::: RECORDS TO PROCESS

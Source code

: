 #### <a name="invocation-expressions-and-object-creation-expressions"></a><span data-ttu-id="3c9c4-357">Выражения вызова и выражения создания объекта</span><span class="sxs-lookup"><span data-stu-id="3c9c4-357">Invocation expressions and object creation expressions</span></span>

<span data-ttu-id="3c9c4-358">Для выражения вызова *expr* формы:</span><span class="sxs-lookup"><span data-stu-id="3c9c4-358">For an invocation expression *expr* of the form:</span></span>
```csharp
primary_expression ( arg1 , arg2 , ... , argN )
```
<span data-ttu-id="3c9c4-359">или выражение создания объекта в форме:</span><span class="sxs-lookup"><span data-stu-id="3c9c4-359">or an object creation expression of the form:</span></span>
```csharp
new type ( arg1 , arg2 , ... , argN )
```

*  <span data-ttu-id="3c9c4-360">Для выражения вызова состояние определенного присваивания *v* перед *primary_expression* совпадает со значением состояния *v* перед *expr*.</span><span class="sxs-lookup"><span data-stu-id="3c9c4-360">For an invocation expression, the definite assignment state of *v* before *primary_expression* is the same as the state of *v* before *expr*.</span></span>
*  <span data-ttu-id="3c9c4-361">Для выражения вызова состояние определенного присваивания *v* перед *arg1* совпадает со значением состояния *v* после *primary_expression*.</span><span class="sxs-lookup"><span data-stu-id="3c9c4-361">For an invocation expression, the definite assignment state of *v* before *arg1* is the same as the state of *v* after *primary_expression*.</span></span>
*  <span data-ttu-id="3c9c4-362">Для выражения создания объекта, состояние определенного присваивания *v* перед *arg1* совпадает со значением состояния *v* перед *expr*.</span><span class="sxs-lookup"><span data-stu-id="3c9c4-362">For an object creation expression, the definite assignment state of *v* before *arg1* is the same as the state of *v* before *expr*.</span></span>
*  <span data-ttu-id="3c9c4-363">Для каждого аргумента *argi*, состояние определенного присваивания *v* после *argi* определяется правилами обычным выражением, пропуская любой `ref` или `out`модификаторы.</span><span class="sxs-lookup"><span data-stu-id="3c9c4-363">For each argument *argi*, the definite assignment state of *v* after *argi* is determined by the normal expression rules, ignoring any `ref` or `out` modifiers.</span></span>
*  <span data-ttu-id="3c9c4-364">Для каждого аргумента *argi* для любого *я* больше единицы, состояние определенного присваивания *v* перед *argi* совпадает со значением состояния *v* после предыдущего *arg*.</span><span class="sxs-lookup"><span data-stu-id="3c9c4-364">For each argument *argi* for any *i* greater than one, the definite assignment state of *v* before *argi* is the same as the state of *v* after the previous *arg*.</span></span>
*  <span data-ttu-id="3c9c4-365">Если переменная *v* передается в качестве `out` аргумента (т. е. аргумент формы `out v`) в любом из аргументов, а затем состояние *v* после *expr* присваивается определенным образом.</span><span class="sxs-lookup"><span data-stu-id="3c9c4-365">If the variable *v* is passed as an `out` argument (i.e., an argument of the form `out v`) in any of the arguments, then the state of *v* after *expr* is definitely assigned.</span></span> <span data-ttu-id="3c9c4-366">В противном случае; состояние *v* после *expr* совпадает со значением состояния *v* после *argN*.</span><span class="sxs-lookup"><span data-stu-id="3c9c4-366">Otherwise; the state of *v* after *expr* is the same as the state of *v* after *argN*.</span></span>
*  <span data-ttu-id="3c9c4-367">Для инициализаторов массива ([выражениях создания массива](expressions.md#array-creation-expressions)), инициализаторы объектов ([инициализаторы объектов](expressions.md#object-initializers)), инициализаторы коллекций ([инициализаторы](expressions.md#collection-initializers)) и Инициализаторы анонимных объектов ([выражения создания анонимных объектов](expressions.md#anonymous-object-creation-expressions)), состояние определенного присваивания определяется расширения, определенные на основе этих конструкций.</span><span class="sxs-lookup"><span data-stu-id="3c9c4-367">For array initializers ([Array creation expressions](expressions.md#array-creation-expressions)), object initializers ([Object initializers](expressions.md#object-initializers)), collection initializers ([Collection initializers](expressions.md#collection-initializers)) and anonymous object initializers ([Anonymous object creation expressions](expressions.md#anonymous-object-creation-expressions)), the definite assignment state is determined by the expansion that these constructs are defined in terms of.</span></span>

::::::

» **WHAT TO WORK ON**:
Take the lines above from the one containing "создания объекта, состояние" to the one containing "аргумента *argi*, состояние" and retype them exactly, both ends included, with nothing added.

» **EXERCISE SOLUTION**:
*  <span data-ttu-id="3c9c4-362">Для выражения создания объекта, состояние определенного присваивания *v* перед *arg1* совпадает со значением состояния *v* перед *expr*.</span><span class="sxs-lookup"><span data-stu-id="3c9c4-362">For an object creation expression, the definite assignment state of *v* before *arg1* is the same as the state of *v* before *expr*.</span></span>
*  <span data-ttu-id="3c9c4-363">Для каждого аргумента *argi*, состояние определенного присваивания *v* после *argi* определяется правилами обычным выражением, пропуская любой `ref` или `out`модификаторы.</span><span class="sxs-lookup"><span data-stu-id="3c9c4-363">For each argument *argi*, the definite assignment state of *v* after *argi* is determined by the normal expression rules, ignoring any `ref` or `out` modifiers.</span></span>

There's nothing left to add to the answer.